# EXERCISE PROMPT
Gather all lines in the entries that include the word "where".

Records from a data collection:
Start of Block
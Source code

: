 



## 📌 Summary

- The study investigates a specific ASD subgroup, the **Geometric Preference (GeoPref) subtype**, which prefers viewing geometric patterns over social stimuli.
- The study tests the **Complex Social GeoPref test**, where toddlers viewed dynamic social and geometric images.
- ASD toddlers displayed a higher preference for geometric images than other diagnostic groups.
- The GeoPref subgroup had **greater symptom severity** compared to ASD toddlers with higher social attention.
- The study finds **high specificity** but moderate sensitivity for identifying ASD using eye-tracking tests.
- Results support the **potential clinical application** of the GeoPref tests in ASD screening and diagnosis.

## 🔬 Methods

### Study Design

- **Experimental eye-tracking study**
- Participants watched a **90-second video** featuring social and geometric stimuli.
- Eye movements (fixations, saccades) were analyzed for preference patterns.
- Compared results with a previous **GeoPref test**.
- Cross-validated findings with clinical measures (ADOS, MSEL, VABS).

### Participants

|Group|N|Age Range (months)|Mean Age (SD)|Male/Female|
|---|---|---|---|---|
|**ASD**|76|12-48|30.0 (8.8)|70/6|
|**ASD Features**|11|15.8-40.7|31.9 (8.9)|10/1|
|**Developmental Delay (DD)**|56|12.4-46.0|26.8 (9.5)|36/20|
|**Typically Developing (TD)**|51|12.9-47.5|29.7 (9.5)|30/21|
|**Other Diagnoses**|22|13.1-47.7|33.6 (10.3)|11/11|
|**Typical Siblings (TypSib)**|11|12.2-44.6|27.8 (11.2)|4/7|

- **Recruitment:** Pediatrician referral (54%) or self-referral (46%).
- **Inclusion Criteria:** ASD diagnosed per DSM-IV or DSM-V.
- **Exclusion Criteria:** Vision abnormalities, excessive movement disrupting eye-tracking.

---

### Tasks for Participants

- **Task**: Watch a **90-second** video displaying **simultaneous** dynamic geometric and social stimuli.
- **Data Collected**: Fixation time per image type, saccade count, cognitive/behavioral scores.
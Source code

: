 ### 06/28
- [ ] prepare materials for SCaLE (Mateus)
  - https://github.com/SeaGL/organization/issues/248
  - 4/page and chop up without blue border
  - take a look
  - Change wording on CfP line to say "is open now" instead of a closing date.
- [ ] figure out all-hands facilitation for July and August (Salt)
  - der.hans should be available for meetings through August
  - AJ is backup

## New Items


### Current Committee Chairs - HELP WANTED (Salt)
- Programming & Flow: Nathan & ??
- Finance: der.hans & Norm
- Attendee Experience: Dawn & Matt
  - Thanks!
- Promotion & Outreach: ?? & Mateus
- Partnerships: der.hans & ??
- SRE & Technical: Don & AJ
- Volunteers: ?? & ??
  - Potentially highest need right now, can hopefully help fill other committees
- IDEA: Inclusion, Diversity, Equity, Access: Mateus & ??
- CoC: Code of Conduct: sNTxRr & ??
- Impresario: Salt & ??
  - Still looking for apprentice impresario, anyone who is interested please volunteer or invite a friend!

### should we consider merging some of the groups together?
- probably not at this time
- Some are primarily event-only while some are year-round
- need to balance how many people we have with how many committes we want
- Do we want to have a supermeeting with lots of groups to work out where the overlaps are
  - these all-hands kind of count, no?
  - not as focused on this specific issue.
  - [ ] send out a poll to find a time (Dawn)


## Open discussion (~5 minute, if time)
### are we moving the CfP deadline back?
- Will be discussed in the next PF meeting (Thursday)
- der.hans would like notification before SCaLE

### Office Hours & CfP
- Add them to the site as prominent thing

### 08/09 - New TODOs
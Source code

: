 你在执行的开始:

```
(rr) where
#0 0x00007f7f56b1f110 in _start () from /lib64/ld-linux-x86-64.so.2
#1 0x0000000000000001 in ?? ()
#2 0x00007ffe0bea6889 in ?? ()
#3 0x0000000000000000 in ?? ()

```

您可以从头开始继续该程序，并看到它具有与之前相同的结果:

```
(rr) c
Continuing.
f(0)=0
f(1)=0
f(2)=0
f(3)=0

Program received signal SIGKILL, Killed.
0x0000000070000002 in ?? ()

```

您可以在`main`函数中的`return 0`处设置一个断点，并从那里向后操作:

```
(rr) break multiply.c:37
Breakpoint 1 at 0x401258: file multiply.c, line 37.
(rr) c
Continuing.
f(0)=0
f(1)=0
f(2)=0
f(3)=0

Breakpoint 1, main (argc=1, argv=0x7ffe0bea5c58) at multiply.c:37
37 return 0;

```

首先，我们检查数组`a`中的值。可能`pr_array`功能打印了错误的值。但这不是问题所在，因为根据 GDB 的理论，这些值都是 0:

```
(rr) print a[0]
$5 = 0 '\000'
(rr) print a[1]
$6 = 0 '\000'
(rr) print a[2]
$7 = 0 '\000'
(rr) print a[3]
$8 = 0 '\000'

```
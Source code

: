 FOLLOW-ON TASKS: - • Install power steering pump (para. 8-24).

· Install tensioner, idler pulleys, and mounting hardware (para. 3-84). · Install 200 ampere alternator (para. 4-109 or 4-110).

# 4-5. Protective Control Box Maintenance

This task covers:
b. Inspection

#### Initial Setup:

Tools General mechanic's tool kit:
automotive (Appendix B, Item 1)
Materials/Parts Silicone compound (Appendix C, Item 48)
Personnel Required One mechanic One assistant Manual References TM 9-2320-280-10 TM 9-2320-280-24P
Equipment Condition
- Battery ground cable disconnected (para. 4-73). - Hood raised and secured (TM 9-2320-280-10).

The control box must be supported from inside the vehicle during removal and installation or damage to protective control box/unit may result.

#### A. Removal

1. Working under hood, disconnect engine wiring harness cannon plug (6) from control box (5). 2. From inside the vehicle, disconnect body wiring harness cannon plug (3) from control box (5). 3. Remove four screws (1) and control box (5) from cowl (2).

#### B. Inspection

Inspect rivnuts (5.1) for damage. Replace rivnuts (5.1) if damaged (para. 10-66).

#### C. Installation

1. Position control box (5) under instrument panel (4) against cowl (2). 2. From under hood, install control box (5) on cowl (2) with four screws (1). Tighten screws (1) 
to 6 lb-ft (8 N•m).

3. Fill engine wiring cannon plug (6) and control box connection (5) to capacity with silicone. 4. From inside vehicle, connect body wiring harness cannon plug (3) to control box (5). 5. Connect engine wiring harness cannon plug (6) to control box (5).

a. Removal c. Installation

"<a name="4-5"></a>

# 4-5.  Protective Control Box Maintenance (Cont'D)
End of Block
# WORKED SOLUTION
- The study tests the **Complex Social GeoPref test**, where toddlers viewed dynamic social and geometric images.
- Do we want to have a supermeeting with lots of groups to work out where the overlaps are
(rr) where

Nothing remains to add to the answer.